Open
Subcribe to Our Newsletter

“Mothers”

Posted on • Words by • Art by

Download “Mothers”

Collaborators’ Q&A

What made you think of Broadsided for this poem?

Poet Nicelle Davis: Broadsided is simply beautiful—it represents all the things I consider to be “good” and “true.” Broadsided is driven by a sense of restorative justice—it gives art back to “the people” by building lasting and meaningful communities through words and images. It allows for surprise. It has a tenacious energy that runs on a belief that art and literature are essential to our lives. Broadsided is built upon a foundation of Joy and Possibility. We all benefit from its collective efforts.

What inspires you in this poem? What drew you to it?

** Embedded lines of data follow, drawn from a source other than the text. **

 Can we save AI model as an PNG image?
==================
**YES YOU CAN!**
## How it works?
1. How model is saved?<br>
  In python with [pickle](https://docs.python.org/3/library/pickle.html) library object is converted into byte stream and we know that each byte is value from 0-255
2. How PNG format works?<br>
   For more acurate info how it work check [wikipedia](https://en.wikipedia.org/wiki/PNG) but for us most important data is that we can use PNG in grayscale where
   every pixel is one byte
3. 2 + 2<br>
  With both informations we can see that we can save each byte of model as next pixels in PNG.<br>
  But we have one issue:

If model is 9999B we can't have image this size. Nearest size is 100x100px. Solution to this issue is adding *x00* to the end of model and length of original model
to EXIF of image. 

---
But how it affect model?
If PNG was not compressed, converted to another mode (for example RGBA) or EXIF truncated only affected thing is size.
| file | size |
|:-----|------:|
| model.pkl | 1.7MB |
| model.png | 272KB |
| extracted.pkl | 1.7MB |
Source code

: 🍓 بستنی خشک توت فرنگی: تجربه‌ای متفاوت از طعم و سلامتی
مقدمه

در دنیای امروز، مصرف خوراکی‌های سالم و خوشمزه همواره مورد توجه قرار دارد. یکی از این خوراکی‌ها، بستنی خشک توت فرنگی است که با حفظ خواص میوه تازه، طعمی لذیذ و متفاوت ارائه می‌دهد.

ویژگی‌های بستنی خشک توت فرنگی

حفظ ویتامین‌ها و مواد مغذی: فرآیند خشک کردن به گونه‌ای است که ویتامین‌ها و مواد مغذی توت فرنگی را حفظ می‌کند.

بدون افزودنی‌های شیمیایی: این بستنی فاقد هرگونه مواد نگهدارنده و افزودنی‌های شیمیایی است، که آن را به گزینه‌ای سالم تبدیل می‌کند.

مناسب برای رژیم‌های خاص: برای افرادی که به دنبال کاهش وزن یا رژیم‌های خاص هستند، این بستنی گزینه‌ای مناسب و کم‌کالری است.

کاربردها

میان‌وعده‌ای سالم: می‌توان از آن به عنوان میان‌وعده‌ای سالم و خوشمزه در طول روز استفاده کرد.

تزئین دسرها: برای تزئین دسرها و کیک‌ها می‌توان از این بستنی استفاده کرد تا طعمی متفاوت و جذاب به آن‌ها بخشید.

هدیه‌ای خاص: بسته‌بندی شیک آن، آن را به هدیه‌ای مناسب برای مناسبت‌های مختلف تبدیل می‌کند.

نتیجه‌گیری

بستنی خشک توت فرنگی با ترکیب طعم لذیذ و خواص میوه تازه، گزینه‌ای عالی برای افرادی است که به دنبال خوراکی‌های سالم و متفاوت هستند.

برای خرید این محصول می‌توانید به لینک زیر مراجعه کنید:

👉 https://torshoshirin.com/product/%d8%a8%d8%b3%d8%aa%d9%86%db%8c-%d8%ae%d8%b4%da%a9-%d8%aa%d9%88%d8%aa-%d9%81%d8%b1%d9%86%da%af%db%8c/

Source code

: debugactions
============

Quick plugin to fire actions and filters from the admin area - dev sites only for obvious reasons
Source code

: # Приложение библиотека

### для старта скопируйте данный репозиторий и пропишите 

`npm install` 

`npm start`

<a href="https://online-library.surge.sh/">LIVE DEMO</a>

Artist Meghan Keane: I was drawn to the female protagonists and the way the poem pushed multiple, multiple, multiple reads to finally feel grounded, like I “got it” and could accurately convey the tensions of the piece visually. I was moved and inspired by the direct and veiled content of LGBT+ sexual experiences. A line that hasn’t left me: “When she said she knew, I understood tamales.” I was also drawn to the visual challenge of a long poem. I knew that this piece would take up the entire page and, as such, the artwork had certain conditions out of the gate in order to be visually successful and remain in conversation with both the meaning of and the optical condition of a large scrim of text.

Describe your dream “Vectorization”—where, in your wildest dreams, would you most like to see this broadside posted in the world?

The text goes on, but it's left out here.